**WHAT THE TASK REQUIRES:** Give back exactly the lines of the material below that start at the line containing "PV panels, Wind" and end at the line containing "to achieve power balance.", and no others.

**DATASET EXCERPTS:**

- - - - -

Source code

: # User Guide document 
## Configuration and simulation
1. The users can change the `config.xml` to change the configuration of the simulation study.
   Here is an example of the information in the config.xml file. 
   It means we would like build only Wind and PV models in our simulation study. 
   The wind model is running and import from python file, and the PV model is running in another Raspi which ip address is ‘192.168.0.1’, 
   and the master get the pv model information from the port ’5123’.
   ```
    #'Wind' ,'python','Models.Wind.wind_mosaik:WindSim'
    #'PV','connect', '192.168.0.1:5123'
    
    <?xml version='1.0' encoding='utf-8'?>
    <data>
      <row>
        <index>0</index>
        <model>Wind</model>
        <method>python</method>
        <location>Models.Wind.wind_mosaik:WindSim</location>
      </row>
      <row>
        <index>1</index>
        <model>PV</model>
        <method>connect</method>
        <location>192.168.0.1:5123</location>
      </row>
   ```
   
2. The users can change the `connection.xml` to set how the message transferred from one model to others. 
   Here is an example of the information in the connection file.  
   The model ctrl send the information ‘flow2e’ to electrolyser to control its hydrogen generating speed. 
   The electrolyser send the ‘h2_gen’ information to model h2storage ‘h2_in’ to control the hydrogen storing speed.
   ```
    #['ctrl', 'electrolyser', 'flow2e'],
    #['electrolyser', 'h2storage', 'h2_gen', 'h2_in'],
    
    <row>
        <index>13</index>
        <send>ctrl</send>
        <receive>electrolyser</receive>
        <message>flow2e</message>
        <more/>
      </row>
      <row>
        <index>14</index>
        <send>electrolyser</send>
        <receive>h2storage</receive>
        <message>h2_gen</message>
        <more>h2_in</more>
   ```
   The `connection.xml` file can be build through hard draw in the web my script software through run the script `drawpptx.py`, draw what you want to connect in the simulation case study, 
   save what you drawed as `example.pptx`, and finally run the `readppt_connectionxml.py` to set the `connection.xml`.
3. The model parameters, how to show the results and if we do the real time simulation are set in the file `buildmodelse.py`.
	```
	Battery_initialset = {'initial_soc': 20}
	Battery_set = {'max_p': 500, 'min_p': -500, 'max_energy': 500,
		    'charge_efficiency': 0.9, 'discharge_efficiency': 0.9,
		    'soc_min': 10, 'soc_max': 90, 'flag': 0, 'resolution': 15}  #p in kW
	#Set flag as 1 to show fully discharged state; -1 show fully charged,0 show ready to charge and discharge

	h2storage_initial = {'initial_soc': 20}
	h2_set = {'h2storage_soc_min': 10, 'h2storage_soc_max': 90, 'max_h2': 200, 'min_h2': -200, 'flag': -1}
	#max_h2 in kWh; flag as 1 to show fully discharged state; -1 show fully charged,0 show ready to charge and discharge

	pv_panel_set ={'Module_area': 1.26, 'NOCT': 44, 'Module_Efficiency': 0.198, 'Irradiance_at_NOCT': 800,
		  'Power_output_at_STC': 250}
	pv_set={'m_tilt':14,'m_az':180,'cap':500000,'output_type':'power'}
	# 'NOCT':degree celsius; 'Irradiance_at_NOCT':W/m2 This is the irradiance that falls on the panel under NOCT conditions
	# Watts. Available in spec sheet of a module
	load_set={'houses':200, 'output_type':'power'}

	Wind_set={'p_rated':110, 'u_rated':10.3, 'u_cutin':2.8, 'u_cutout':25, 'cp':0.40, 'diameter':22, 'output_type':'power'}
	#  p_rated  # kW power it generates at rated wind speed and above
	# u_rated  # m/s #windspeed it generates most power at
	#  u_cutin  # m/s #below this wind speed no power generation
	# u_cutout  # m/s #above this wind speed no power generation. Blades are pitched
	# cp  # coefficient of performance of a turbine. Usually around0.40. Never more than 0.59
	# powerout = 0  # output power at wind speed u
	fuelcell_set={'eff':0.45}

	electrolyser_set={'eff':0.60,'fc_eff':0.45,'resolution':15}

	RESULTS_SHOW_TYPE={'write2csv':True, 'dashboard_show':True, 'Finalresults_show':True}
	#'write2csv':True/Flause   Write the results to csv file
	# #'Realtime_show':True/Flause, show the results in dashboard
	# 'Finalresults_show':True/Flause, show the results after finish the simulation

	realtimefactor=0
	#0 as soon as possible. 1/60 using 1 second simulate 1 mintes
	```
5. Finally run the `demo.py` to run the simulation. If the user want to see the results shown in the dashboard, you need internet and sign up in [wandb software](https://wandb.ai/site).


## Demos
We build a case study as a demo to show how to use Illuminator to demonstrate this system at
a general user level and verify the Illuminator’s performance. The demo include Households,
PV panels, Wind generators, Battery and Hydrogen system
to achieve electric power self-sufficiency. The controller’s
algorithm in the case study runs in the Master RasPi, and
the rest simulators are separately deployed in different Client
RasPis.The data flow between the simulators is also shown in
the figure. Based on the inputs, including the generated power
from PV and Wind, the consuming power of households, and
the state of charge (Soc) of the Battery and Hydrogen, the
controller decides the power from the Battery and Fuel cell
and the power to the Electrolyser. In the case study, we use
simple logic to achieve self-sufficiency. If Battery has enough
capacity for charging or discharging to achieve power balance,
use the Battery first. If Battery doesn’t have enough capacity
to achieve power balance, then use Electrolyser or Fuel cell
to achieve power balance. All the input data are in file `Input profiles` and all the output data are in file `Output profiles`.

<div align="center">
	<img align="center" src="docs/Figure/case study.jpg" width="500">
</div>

- - - - -

**ANSWER TO THIS TASK:**
PV panels, Wind generators, Battery and Hydrogen system
to achieve electric power self-sufficiency. The controller’s
algorithm in the case study runs in the Master RasPi, and
the rest simulators are separately deployed in different Client
RasPis.The data flow between the simulators is also shown in
the figure. Based on the inputs, including the generated power
from PV and Wind, the consuming power of households, and
the state of charge (Soc) of the Battery and Hydrogen, the
controller decides the power from the Battery and Fuel cell
and the power to the Electrolyser. In the case study, we use
simple logic to achieve self-sufficiency. If Battery has enough
capacity for charging or discharging to achieve power balance,
use the Battery first. If Battery doesn’t have enough capacity
to achieve power balance, then use Electrolyser or Fuel cell
to achieve power balance. All the input data are in file `Input profiles` and all the output data are in file `Output profiles`.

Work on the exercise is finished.